This paper is organized as follows: Section 2 describes the system architecture. Section 3 shows the mathematical models. Section 4 explains the control algorithm, while Section 5 provides details of the system identification and temperature estimation. Finally, the characterization and the control experiments are discussed in Section 6.

2. Architecture of the System

Drawing inspiration from the architecture of human muscles, we have developed a hexagonal arrangement of two antagonistic SMA springs bundles, composing an SMA muscle in bi-directions [38,41]. Our ambition is to utilize this bi-directional muscle in a small-scale hip exoskeleton.

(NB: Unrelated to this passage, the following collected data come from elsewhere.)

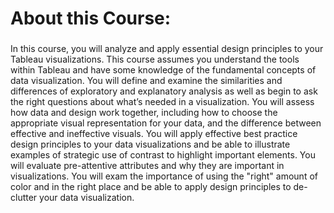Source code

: # About this Course:
###
In this course, you will analyze and apply essential design principles to your Tableau visualizations. This course assumes you understand the tools within Tableau and have some knowledge of the fundamental concepts of data visualization. You will define and examine the similarities and differences of exploratory and explanatory analysis as well as begin to ask the right questions about what’s needed in a visualization. You will assess how data and design work together, including how to choose the appropriate visual representation for your data, and the difference between effective and ineffective visuals. You will apply effective best practice design principles to your data visualizations and be able to illustrate examples of strategic use of contrast to highlight important elements. You will evaluate pre-attentive attributes and why they are important in visualizations. You will exam the importance of using the "right" amount of color and in the right place and be able to apply design principles to de-clutter your data visualization.
###
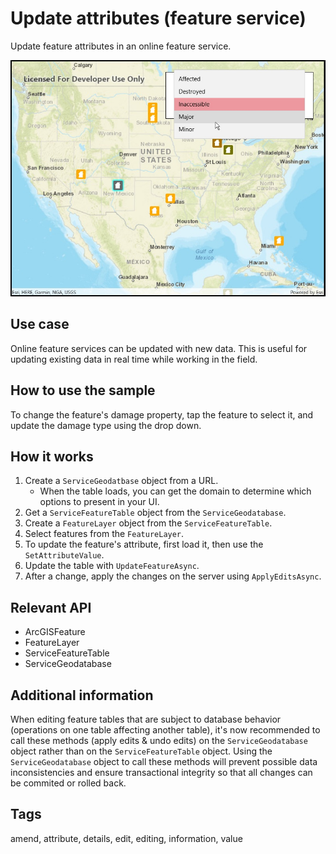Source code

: # Update attributes (feature service)

Update feature attributes in an online feature service.

![Image of update attributes feature service](UpdateAttributes.jpg)

## Use case

Online feature services can be updated with new data. This is useful for updating existing data in real time while working in the field.

## How to use the sample

To change the feature's damage property, tap the feature to select it, and update the damage type using the drop down.

## How it works

1. Create a `ServiceGeodatbase` object from a URL.
    * When the table loads, you can get the domain to determine which options to present in your UI.
2. Get a `ServiceFeatureTable` object from the `ServiceGeodatabase`.
3. Create a `FeatureLayer` object from the `ServiceFeatureTable`.
4. Select features from the `FeatureLayer`.
5. To update the feature's attribute, first load it, then use the `SetAttributeValue`.
6. Update the table with `UpdateFeatureAsync`.
7. After a change, apply the changes on the server using `ApplyEditsAsync`.

## Relevant API

* ArcGISFeature
* FeatureLayer
* ServiceFeatureTable
* ServiceGeodatabase

## Additional information

When editing feature tables that are subject to database behavior (operations on one table affecting another table), it's now recommended to call these methods (apply edits & undo edits) on the `ServiceGeodatabase` object rather than on the `ServiceFeatureTable` object. Using the `ServiceGeodatabase` object to call these methods will prevent possible data inconsistencies and ensure transactional integrity so that all changes can be commited or rolled back. 

## Tags

amend, attribute, details, edit, editing, information, value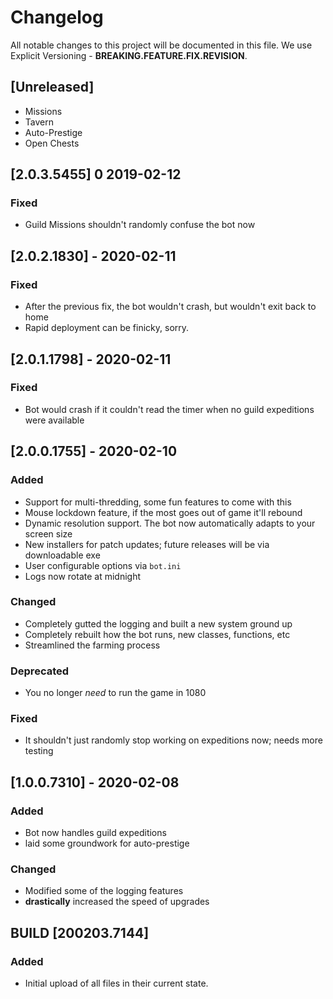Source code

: # Changelog
All notable changes to this project will be documented in this file. We use Explicit Versioning - **BREAKING.FEATURE.FIX.REVISION**.

## [Unreleased]
- Missions
- Tavern
- Auto-Prestige
- Open Chests

## [2.0.3.5455] 0 2019-02-12
### Fixed
- Guild Missions shouldn't randomly confuse the bot now

## [2.0.2.1830] - 2020-02-11
### Fixed
- After the previous fix, the bot wouldn't crash, but wouldn't exit back to home
- Rapid deployment can be finicky, sorry.

## [2.0.1.1798] - 2020-02-11
### Fixed
- Bot would crash if it couldn't read the timer when no guild expeditions were available

## [2.0.0.1755] - 2020-02-10
### Added
- Support for multi-thredding, some fun features to come with this
- Mouse lockdown feature, if the most goes out of game it'll rebound
- Dynamic resolution support. The bot now automatically adapts to your screen size
- New installers for patch updates; future releases will be via downloadable exe
- User configurable options via `bot.ini`
- Logs now rotate at midnight
### Changed
- Completely gutted the logging and built a new system ground up
- Completely rebuilt how the bot runs, new classes, functions, etc
- Streamlined the farming process
### Deprecated
- You no longer *need* to run the game in 1080
### Fixed
- It shouldn't just randomly stop working on expeditions now; needs more testing

## [1.0.0.7310] - 2020-02-08
### Added
- Bot now handles guild expeditions
- laid some groundwork for auto-prestige
### Changed
- Modified some of the logging features
- **drastically** increased the speed of upgrades

## BUILD [200203.7144]
### Added
- Initial upload of all files in their current state.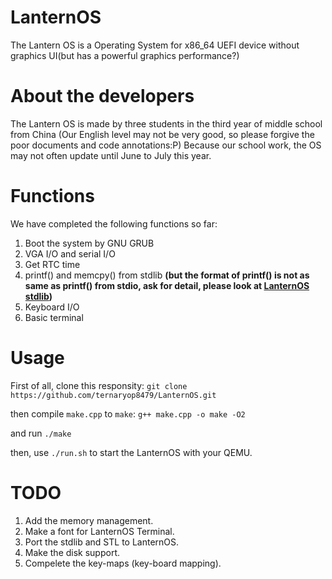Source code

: # LanternOS
The Lantern OS is a Operating System for x86_64 UEFI device without graphics UI(but has a powerful graphics performance?)

# About the developers
The Lantern OS is made by three students in the third year of middle school from China (Our English level may not be very good, so please forgive the poor documents and code annotations:P)
Because our school work, the OS may not often update until June to July this year.

# Functions
We have completed the following functions so far:
1. Boot the system by GNU GRUB
2. VGA I/O and serial I/O
3. Get RTC time
4. printf() and memcpy() from stdlib **(but the format of printf() is not as same as printf() from stdio, ask for detail, please look at [LanternOS stdlib](doc/LanternOS_stdlib.md))**
5. Keyboard I/O
6. Basic terminal

# Usage
First of all, clone this responsity:
`git clone https://github.com/ternaryop8479/LanternOS.git`

then compile `make.cpp` to `make`:
`g++ make.cpp -o make -O2`

and run `./make`

then, use `./run.sh` to start the LanternOS with your QEMU.

# TODO
1. Add the memory management.
2. Make a font for LanternOS Terminal.
3. Port the stdlib and STL to LanternOS.
4. Make the disk support.
5. Compelete the key-maps (key-board mapping).
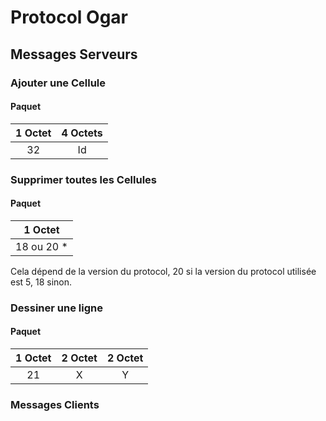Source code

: # Protocol Ogar

## Messages Serveurs

### Ajouter une Cellule

#### Paquet

| 1 Octet   | 4 Octets |
| :-------: |:--------:|
| 32        | Id       |

### Supprimer toutes les Cellules

#### Paquet

| 1 Octet   |
| :-------: |
| 18 ou 20 *|

Cela dépend de la version du protocol, 20 si la version du protocol utilisée est
5, 18 sinon.

### Dessiner une ligne

#### Paquet

| 1 Octet   | 2 Octet   | 2 Octet   |
| :-------: | :-------: | :-------: |
| 21        | X         | Y         |

### Messages Clients
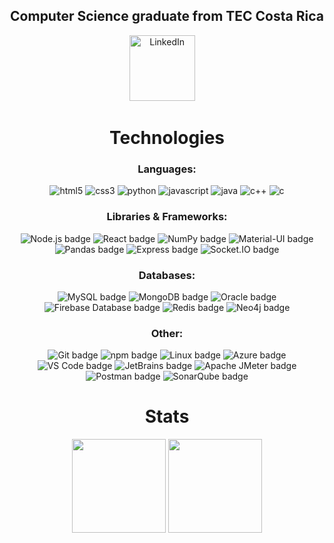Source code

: <h2 align="center">Computer Science graduate from TEC Costa Rica</h2>
  
<div align="center">
   <a href="https://www.linkedin.com/in/abedoyajim/"><img width="105px" alt="LinkedIn" src="https://img.shields.io/badge/LinkedIn%20-%230077B5.svg?&style=flat&logo=linkedin&logoColor=white"/></a> &nbsp;&nbsp;&nbsp;
</div>
  
<h1 align="center">Technologies </h1>
<h3 align="center">Languages:</h3>
<p align="center"> 
   <a> 
   <img src="https://img.shields.io/badge/HTML5-E34F26?style=flat&logo=html5&logoColor=white" alt="html5"/> 
   </a>
   <a> 
   <img src="https://img.shields.io/badge/CSS3-1572B6?style=flat&logo=css3&logoColor=white" alt="css3"/> 
   </a> 
   <a> 
   <img src="https://img.shields.io/badge/Python-3776AB?style=flat&logo=python&logoColor=white" alt="python"/> 
   </a>  
   <a> 
   <img src="https://img.shields.io/badge/JavaScript-F7DF1E?style=flat&logo=javascript&logoColor=black" alt="javascript"/> 
   </a> 
   <a> 
   <img src="https://img.shields.io/badge/Java-007396?style=flat&logo=java&logoColor=white" alt="java"/> 
   </a> 
   <a> 
   <img src="https://img.shields.io/badge/C++-00599C?style=flat&logo=c%2B%2B&logoColor=white" alt="c++"/> 
   </a>
   <a> 
   <img src="https://img.shields.io/badge/C-A8B9CC?style=flat&logo=c&logoColor=white" alt="c"/> 
   </a>
</p>
<h3 align="center">Libraries & Frameworks:</h3>
<p align="center"> 
   <a> 
   <img src="https://img.shields.io/badge/Node.js-43853D?style=flat&logo=node.js&logoColor=white" alt="Node.js badge"> 
   </a>
   <a> 
   <img src="https://img.shields.io/badge/React-61DAFB?style=flat&logo=react&logoColor=black" alt="React badge">
   </a>
   <a> 
   <img src="https://img.shields.io/badge/NumPy-013243?style=flat&logo=numpy&logoColor=white" alt="NumPy badge"> 
   </a>
   <a> 
   <img src="https://img.shields.io/badge/Material--UI-0081CB?style=flat&logo=material-ui&logoColor=white" alt="Material-UI badge"> 
   </a>
   <a> 
   <img src="https://img.shields.io/badge/Pandas-150458?style=flat&logo=pandas&logoColor=white" alt="Pandas badge"> 
   </a>
   <a> 
   <img src="https://img.shields.io/badge/Express-000000?style=flat&logo=express&logoColor=white" alt="Express badge"> 
   </a>
   <a> 
   <img src="https://img.shields.io/badge/Socket.IO-010101?style=flat&logo=socket.io&logoColor=white" alt="Socket.IO badge"> 
   </a>
</p>
<h3 align="center">Databases:</h3>
<p align="center"> 
   <a> 
   <img src="https://img.shields.io/badge/MySQL-4479A1?style=flat&logo=mysql&logoColor=white" alt="MySQL badge">
   </a>
   <a> 
   <img src="https://img.shields.io/badge/MongoDB-47A248?style=flat&logo=mongodb&logoColor=white" alt="MongoDB badge"> 
   </a>
   <a> 
   <img src="https://img.shields.io/badge/Oracle-F80000?style=flat&logo=oracle&logoColor=white" alt="Oracle badge"> 
   </a>
   <a> 
   <img src="https://img.shields.io/badge/Firebase-FFCA28?style=flat&logo=firebase&logoColor=black" alt="Firebase Database badge"> 
   </a>
   <a> 
   <img src="https://img.shields.io/badge/Redis-DC382D?style=flat&logo=redis&logoColor=white" alt="Redis badge"> 
   </a>
   <a> 
   <img src="https://img.shields.io/badge/Neo4j-008CC1?style=flat&logo=neo4j&logoColor=white" alt="Neo4j badge"> 
   </a>
</p>
<h3 align="center">Other:</h3>
<p align="center"> 
   <a> 
   <img src="https://img.shields.io/badge/Git-F05032?style=flat&logo=git&logoColor=white" alt="Git badge">
   </a>
   <a> 
   <img src="https://img.shields.io/badge/npm-CB3837?style=flat&logo=npm&logoColor=white" alt="npm badge"> 
   </a>
   <a> 
   <img src="https://img.shields.io/badge/Linux-FCC624?style=flat&logo=linux&logoColor=black" alt="Linux badge"> 
   </a>
   <a> 
   <img src="https://img.shields.io/badge/Azure-0089D6?style=flat&logo=azuredevops&logoColor=white" alt="Azure badge"> 
   </a>
   <a> 
   <img src="https://img.shields.io/badge/Visual%20Studio%20Code-007ACC?style=flat&logo=visual-studio-code&logoColor=white" alt="VS Code badge"> 
   </a>
   <a> 
   <img src="https://img.shields.io/badge/JetBrains-000000?style=flat&logo=jetbrains&logoColor=white" alt="JetBrains badge"> 
   </a>
   <a> 
   <img src="https://img.shields.io/badge/Apache%20JMeter-D22128?style=flat&logo=apachejmeter&logoColor=white" alt="Apache JMeter badge"> 
   </a>
   <a> 
   <img src="https://img.shields.io/badge/Postman-FF6C37?style=flat&logo=postman&logoColor=white" alt="Postman badge"> 
   </a>
   <a> 
   <img src="https://img.shields.io/badge/SonarQube-4E9BCD?style=flat&logo=sonarqube&logoColor=white" alt="SonarQube badge"> 
   </a>
<p align="center"></p>
<h1 align="center">Stats </h1>
<p align= "center">
   <img height= "150" src="https://github-readme-stats.vercel.app/api?username=Alebecito&theme=react&show_icons=true&include_all_commits=true" />
   <img height= "150" src="https://github-readme-stats.vercel.app/api/top-langs/?username=Alebecito&theme=react&layout=compact" />
</p>
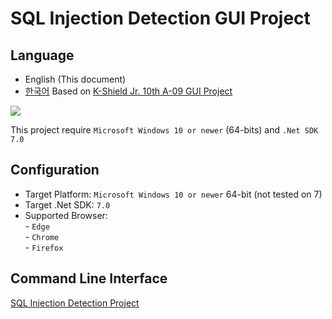 # SQL Injection Detection GUI Project
## Language
- English (This document)
- [한국어](https://github.com/icaros7/sqli-detector-gui-p2/blob/main/readme_ko.md)
Based on [K-Shield Jr. 10th A-09 GUI Project](https://github.com/ksj-10th-a09/sqli-detection-gui)

![](https://raw.githubusercontent.com/ksj-10th-a09/sqli-detection-gui/main/image/1.png)

This project require `Microsoft Windows 10 or newer` (64-bits) and `.Net SDK 7.0`

## Configuration
- Target Platform: `Microsoft Windows 10 or newer` 64-bit (not tested on 7)
- Target .Net SDK: `7.0`
- Supported Browser:   
				- `Edge`   
				- `Chrome`   
				- `Firefox`

## Command Line Interface
[SQL Injection Detection Project](https://github.com/icaros7/sqli-detector-p2)
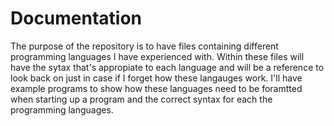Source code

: # Documentation
The purpose of the repository is to have files containing different programming languages I have experienced with. Within these files will have the sytax that's appropiate to each language and will be a reference to look back on just in case if I forget how these langauges work. I'll have example programs to show how these languages need to be foramtted when starting up a program and the correct syntax for each the programming languages.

The fundamental concept of our design is based on the thermo-mechanical characteristics of SMA. When heated, the deformed material transforms from Martensite to Austenite, restoring the original contracted spring shape. Upon cooling, it reverts to the Martensite phase while retaining its recovered shape, thereby exhibiting the one-way memory phenomenon, as shown in Figure 1. The SMA spring has wire diameter d = $0.5$ mm; spring outer diameter Dout = $3.5$ mm; number of coils n = 25 turns.

In Figure 2a, we provide a representation of the human hip’s motion with extension–flexion range ($-{15}^{°}$ to ${120}^{°}$). In addition, Figure 2b illustrates the architecture of the SMA-based bidirectional artificial muscle. Figure 2c, describes the system kinematics, where (1) reference structure and hexagonal bases; (2) 6 SMA springs (group A); (3) 6 Antagonistic SMA springs (group B); (4) the actuated part driven by groups A and B of springs; (4’) position of the actuated part when group B is activated (contracted); (5) fixation points of the steel transmission wires for converting linear motion into link rotation; (6) joint of rotation ${\theta }_x$; (7) lower pulley; (8) rotating link; (9) an IMU sensor measures the link angle ${\theta }_x$.

We used an IMU to measure the angular velocity, and hence, the angle is estimated using the Kalman filter. A comparative study of various Kalman filters is investigated in [42]. We also used two thermocouples to measure the temperature of the wire in two places. It should be noted that the temperature of the SMA springs can rise to 100 °C or higher. Therefore, designing for safety is essential to protect human skin by using heat-resistant fabrics or materials. For more comprehensive details on the system architecture, please refer to our previous publications [38,41].

3. Mathematical Modeling

3.1. Model of the Bi-Directional SMA Muscle

This section provides a block diagram representation of the mathematical model for the bi-directional SMA muscle, encompassing both configurations. Figure 3 represents the spring SMA biased configuration, while Figure 4 shows the antagonistic configuration. The model of the bi-directional SMA muscle comprises two primary subsystems: (1) the SMA spring model and (2) the kinematic and dynamic model. The diagram in Figure 5 depicts the schematic model of the bi-directional SMA muscle subsystem. This particular subsystem is described by a mathematical model proposed by Elahinia and Ahmadian [43]. The model can be subdivided into three distinct subsystems: thermal dynamics, heat transformation, and constitutive model. The interrelationships and interactions between the variables of each subsystem within the SMA spring model are visually represented in Figure 5.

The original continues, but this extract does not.